I’m just getting started with embedded systems and don’t know yet how to evaluate this decision (PRU vs eCAP).

Thank you very much.

Chris_Micali · April 10, 2013, 8:40pm

I’m using the PRU to do something like this now at rates between 1-2MS/s (16-bit samples.) It has been non-trivial though… prepare for some work if you end up going down this route. That said, apart from eCAP (which I don’t know much about) I could not find another way to do this.

Rafael_Machado · April 11, 2013, 4:12am

Chris,
This just gave some hope. At least I know it is possible to do this with a Beaglebone.

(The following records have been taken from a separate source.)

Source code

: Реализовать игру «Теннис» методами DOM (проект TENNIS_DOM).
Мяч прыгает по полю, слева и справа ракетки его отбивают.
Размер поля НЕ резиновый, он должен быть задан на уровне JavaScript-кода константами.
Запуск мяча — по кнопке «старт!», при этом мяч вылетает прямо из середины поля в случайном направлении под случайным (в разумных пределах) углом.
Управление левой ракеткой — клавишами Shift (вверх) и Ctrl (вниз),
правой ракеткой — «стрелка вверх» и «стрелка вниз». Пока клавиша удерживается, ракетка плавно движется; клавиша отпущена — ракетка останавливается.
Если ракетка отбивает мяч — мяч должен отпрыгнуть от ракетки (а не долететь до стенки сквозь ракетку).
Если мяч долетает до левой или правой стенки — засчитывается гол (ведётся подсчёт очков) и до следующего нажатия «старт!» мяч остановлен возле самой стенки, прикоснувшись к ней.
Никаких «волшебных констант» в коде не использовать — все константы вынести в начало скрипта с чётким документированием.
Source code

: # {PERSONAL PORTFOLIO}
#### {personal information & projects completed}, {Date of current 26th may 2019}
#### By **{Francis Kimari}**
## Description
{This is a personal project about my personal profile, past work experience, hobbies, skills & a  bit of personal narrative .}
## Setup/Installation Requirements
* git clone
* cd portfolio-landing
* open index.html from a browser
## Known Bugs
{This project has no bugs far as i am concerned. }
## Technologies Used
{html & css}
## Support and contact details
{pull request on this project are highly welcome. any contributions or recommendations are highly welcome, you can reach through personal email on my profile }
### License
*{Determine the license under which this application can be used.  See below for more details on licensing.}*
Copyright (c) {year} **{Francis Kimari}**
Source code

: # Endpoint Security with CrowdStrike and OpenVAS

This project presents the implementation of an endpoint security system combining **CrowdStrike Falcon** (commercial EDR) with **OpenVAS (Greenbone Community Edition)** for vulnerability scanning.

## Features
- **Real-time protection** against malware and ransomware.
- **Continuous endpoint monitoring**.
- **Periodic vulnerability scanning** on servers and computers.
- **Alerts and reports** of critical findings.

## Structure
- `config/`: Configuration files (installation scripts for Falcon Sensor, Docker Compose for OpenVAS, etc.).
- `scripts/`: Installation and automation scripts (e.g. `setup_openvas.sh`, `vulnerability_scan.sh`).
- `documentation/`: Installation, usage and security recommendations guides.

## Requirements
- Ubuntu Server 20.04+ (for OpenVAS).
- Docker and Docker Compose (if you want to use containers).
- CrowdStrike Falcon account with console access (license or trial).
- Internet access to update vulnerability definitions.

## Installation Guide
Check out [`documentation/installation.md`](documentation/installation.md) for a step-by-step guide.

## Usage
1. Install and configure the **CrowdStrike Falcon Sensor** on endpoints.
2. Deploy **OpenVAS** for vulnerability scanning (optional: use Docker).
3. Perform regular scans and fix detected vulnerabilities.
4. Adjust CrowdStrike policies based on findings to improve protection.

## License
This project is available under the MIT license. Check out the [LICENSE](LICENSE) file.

Do you have any sources or materials to share with me
besides the resources on https://github.com/beagleboard/am335x_pru_package

I still don’t know yet if I should go through this route or the eCAP one
(I also didn’t try yet to put xenomai or some RTOS over my current ubuntu arm)

Thank you

Chris_Micali · April 11, 2013, 5:56pm

Rafael,

This blog post helped me a lot: http://blog.boxysean.com/2012/08/12/first-steps-with-the-beaglebone-pru/

I’ve also posted a DDR example here: https://github.com/sagedevices/am335x_pru_package/tree/master/pru_sw/example_apps

Also the TI wiki has been helpful: http://processors.wiki.ti.com/index.php/Programmable_Realtime_Unit and http://processors.wiki.ti.com/index.php/PRU_Assembly_Instructions

http://hipstercircuits.com/ has had a couple great PRU posts also

-c

Rafael_Machado · April 12, 2013, 3:26am

Thanks Chris.
I’m certainly going to dig down those links.

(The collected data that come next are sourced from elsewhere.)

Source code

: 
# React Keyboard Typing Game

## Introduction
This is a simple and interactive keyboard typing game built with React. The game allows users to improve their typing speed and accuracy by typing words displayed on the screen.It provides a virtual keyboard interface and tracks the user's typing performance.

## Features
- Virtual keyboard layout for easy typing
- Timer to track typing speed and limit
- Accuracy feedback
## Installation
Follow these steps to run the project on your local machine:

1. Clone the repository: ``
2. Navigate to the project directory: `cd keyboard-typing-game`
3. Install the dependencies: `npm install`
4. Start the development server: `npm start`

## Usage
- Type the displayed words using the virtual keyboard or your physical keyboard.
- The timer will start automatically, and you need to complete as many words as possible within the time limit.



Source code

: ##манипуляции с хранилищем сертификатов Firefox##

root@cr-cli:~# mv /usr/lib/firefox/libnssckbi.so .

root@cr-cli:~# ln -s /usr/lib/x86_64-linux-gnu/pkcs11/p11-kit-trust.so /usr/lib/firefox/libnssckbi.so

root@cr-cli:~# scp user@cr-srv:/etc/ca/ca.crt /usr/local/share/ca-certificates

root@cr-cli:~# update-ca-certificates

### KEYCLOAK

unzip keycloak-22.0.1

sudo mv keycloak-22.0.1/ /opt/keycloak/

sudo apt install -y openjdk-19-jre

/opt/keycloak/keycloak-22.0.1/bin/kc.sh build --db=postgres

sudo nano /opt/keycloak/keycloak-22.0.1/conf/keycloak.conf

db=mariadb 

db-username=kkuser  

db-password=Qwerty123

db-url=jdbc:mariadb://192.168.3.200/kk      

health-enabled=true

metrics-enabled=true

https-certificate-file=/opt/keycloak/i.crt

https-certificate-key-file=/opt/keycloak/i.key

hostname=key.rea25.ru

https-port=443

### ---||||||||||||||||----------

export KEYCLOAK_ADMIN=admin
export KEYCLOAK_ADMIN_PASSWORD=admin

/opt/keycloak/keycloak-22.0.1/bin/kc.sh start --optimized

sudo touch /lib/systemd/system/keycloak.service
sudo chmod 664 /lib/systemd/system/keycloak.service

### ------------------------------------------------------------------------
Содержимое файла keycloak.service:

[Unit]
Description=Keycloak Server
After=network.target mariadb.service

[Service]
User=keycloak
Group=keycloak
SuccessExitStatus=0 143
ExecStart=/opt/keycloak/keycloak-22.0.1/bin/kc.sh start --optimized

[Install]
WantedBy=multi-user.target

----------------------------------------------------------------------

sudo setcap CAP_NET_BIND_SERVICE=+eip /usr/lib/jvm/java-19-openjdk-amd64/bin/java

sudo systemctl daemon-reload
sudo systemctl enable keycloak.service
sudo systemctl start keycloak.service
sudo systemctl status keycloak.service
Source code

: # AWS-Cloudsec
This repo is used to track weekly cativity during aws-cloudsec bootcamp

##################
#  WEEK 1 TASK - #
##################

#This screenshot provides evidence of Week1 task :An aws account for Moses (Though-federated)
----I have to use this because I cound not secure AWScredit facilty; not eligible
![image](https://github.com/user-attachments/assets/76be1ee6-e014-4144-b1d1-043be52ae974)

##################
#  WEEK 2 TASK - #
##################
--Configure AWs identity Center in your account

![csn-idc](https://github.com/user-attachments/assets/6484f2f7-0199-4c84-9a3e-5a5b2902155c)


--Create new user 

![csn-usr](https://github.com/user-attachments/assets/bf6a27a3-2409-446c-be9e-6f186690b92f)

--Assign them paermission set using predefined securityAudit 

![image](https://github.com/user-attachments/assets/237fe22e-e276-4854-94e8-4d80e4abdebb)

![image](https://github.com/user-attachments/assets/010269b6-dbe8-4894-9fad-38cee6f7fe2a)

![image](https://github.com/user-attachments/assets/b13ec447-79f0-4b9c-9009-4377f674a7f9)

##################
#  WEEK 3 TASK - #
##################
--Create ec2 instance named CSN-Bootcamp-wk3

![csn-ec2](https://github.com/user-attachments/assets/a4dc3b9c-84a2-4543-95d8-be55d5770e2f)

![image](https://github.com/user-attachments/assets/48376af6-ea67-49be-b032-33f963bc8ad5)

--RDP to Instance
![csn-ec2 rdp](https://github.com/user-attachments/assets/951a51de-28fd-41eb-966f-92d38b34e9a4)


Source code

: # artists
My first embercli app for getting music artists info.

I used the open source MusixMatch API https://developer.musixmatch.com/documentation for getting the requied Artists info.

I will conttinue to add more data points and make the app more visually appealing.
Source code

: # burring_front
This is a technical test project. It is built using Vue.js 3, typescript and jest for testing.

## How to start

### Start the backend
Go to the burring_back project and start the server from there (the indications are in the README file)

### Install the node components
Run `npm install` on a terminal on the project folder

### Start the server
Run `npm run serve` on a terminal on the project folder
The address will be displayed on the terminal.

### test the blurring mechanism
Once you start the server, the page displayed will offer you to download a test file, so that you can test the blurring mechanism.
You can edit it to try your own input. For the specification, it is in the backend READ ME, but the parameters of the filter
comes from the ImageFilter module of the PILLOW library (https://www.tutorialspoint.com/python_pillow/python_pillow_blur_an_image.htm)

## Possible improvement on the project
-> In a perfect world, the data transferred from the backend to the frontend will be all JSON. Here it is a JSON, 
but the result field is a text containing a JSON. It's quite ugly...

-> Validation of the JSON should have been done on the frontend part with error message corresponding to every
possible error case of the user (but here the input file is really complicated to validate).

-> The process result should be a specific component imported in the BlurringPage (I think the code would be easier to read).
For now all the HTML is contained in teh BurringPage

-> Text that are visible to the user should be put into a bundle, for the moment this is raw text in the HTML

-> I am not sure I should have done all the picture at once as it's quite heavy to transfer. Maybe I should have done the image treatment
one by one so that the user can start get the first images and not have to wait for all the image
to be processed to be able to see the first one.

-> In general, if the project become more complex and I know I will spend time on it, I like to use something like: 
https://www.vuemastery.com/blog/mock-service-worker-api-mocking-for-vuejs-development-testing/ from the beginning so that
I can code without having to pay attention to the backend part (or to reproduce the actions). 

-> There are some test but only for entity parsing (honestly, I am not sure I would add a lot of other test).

In additional to that, I’d like to put another complementary question in this this thread:

The 30us bottleneck I mentioned in the very first message is actually T=30.5717 us
Well … T^-1 = 32.768KHz, which is somewhat of a canonical number, mentioned several times in the TRManual (http://www.ti.com/lit/ug/spruf98x/spruf98x.pdf ),
such as precisely the de-bouncing timer frequency for a given GPIO in input mode.

Do you guys have any though on this ? It cannot be just mere coincidence.

@Chris:
Are using PRU to control how many input gpio ?
I think I read in another topic of a certain 48 gpio limit.

Thank you

Rafael_Machado · April 12, 2013, 2:25pm

ops… wrong technical reference link
http://www.ti.com/litv/pdf/spruh73g is the correct one

Rafael_Machado · April 13, 2013, 4:05am

Hi. I’ve (re)tried the experiment.
This time I’m reading values in the scope instead of relying in plain software sampling time calculation (nanosleep, clock_gettime, etc).

I’d like to share some results.

Scope Images: http://share.pho.to/1oteV

The experiment idea is quite simple:
An input gpio is reading an square wave externally generated (scope CH2 - blue wave)
and another output gpio is configured to “mirror” this input just read (this gpio is connected to scope CH1 - yellow wave).
Conceptually, there are just two consecutives code lines inside of a main infinite loop.

The conclusions are as following:

The initial overhead to read the square wave and write back to another gpio is always >=760ns
For each additional input code line before the output code line (i.e., we are increasing the gpio input payload) there is an observed 80ns increase in the phase difference of CH2 and CH1.

This 80ns increase is pretty much constant across experimentations (i.e, for an additional 4 inputs, there is an ~300ns increasing).

Any external square wave (CH2) of f<500KHz is captured and mirrored back to CH1 with
a good frequency match (approximately the same as the inputted square wave freq).
Anything beyond that and the sampling is compromised (frequency mismatch, high level for too long, low level for too long, etc).
For any input square wave (CH2) with f<=200Khz, the phase difference (between CH1 and CH2) is small (<25% of total period time).
For anything beyond that freq value, phase difference is >25% of total period time.

Now, the most intriguing observed fact:

The time values absorved by the software are always >=30.571 us (32.768Khz).
This sampling period is obsviouly wrong, since I’ve read it the actual value on the scope.

Chris_Micali · April 14, 2013, 6:27pm

Rafael,

I’m using about 10 pins out for the PRU I think, mostly outputs but a couple inputs. The beaglebone only has a subset of the PRU pins brought out and available but i think you could get up to 16-20 PRU I/O pins… don’t fully remember. You can find the exact # by using the TI Pinmux Tool and the beaglebone SRM to see which pins are available on beaglebone headers

-c

randy_rodes · April 15, 2013, 5:02pm

can anyone share some _REAL_ code wrt PRU work with GPIO sampling you are doing?
I am quiet interested to see how it works and may be able to make use
of it as well.

thanks in advance
Randy